PROBLEM DESCRIPTION:
Your output must hold every entry exactly as written and none of the pictures.

EXERCISE DATA:
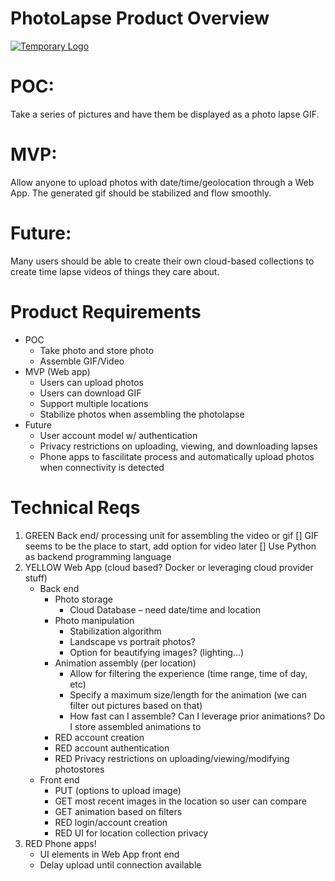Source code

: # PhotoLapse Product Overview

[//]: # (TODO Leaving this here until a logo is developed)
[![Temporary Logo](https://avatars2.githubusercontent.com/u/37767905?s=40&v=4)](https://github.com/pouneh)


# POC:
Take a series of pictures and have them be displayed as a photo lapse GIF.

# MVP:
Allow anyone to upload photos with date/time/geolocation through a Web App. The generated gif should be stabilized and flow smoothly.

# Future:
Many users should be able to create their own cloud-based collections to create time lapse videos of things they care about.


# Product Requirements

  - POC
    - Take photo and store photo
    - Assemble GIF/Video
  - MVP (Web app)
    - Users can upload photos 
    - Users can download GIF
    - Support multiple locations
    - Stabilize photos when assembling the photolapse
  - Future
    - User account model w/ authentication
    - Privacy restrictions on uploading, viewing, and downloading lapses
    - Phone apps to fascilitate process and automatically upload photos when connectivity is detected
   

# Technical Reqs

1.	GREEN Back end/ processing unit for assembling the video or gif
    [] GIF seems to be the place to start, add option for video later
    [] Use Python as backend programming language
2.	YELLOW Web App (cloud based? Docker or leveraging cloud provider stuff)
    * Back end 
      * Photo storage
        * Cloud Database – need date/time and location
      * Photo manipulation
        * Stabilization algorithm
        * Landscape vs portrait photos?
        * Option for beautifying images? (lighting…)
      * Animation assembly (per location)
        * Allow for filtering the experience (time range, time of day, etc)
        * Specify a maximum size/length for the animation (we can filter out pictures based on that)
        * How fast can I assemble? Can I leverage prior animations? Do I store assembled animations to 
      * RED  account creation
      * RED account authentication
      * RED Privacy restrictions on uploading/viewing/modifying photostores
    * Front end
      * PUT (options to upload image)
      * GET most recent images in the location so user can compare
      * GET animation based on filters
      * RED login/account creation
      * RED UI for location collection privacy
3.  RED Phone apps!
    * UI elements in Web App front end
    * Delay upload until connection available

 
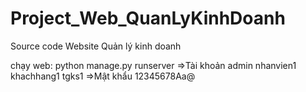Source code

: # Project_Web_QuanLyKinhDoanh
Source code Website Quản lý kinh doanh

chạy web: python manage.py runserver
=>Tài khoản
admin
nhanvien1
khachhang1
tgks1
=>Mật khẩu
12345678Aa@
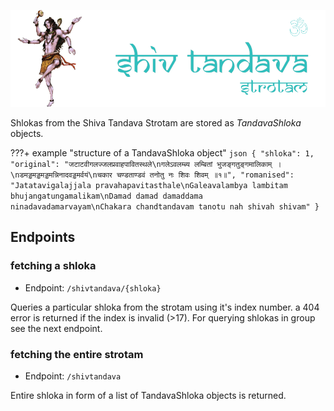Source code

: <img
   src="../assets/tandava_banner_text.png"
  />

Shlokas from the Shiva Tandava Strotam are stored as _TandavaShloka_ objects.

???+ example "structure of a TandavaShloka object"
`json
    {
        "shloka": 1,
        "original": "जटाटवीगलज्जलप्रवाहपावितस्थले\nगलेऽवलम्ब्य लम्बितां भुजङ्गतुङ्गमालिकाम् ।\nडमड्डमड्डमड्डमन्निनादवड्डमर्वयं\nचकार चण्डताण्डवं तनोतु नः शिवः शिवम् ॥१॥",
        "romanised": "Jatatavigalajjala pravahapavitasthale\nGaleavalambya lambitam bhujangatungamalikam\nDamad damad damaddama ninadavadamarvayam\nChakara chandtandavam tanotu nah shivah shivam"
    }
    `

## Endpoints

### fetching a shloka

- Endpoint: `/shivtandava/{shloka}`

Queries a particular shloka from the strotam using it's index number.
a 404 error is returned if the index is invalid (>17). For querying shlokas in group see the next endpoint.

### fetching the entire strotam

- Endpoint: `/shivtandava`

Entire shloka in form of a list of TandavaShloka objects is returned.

EXERCISE SOLUTION:
Source code

: # PhotoLapse Product Overview

[//]: # (TODO Leaving this here until a logo is developed)
[![Temporary Logo](https://avatars2.githubusercontent.com/u/37767905?s=40&v=4)](https://github.com/pouneh)


# POC:
Take a series of pictures and have them be displayed as a photo lapse GIF.

# MVP:
Allow anyone to upload photos with date/time/geolocation through a Web App. The generated gif should be stabilized and flow smoothly.

# Future:
Many users should be able to create their own cloud-based collections to create time lapse videos of things they care about.


# Product Requirements

  - POC
    - Take photo and store photo
    - Assemble GIF/Video
  - MVP (Web app)
    - Users can upload photos 
    - Users can download GIF
    - Support multiple locations
    - Stabilize photos when assembling the photolapse
  - Future
    - User account model w/ authentication
    - Privacy restrictions on uploading, viewing, and downloading lapses
    - Phone apps to fascilitate process and automatically upload photos when connectivity is detected
   

# Technical Reqs

1.	GREEN Back end/ processing unit for assembling the video or gif
    [] GIF seems to be the place to start, add option for video later
    [] Use Python as backend programming language
2.	YELLOW Web App (cloud based? Docker or leveraging cloud provider stuff)
    * Back end 
      * Photo storage
        * Cloud Database – need date/time and location
      * Photo manipulation
        * Stabilization algorithm
        * Landscape vs portrait photos?
        * Option for beautifying images? (lighting…)
      * Animation assembly (per location)
        * Allow for filtering the experience (time range, time of day, etc)
        * Specify a maximum size/length for the animation (we can filter out pictures based on that)
        * How fast can I assemble? Can I leverage prior animations? Do I store assembled animations to 
      * RED  account creation
      * RED account authentication
      * RED Privacy restrictions on uploading/viewing/modifying photostores
    * Front end
      * PUT (options to upload image)
      * GET most recent images in the location so user can compare
      * GET animation based on filters
      * RED login/account creation
      * RED UI for location collection privacy
3.  RED Phone apps!
    * UI elements in Web App front end
    * Delay upload until connection available

 
Source code

: # Project_Web_QuanLyKinhDoanh
Source code Website Quản lý kinh doanh

chạy web: python manage.py runserver
=>Tài khoản
admin
nhanvien1
khachhang1
tgks1
=>Mật khẩu
12345678Aa@
Source code

: <img
   src="../assets/tandava_banner_text.png"
  />

Shlokas from the Shiva Tandava Strotam are stored as _TandavaShloka_ objects.

???+ example "structure of a TandavaShloka object"
`json
    {
        "shloka": 1,
        "original": "जटाटवीगलज्जलप्रवाहपावितस्थले\nगलेऽवलम्ब्य लम्बितां भुजङ्गतुङ्गमालिकाम् ।\nडमड्डमड्डमड्डमन्निनादवड्डमर्वयं\nचकार चण्डताण्डवं तनोतु नः शिवः शिवम् ॥१॥",
        "romanised": "Jatatavigalajjala pravahapavitasthale\nGaleavalambya lambitam bhujangatungamalikam\nDamad damad damaddama ninadavadamarvayam\nChakara chandtandavam tanotu nah shivah shivam"
    }
    `

## Endpoints

### fetching a shloka

- Endpoint: `/shivtandava/{shloka}`

Queries a particular shloka from the strotam using it's index number.
a 404 error is returned if the index is invalid (>17). For querying shlokas in group see the next endpoint.

### fetching the entire strotam

- Endpoint: `/shivtandava`

Entire shloka in form of a list of TandavaShloka objects is returned.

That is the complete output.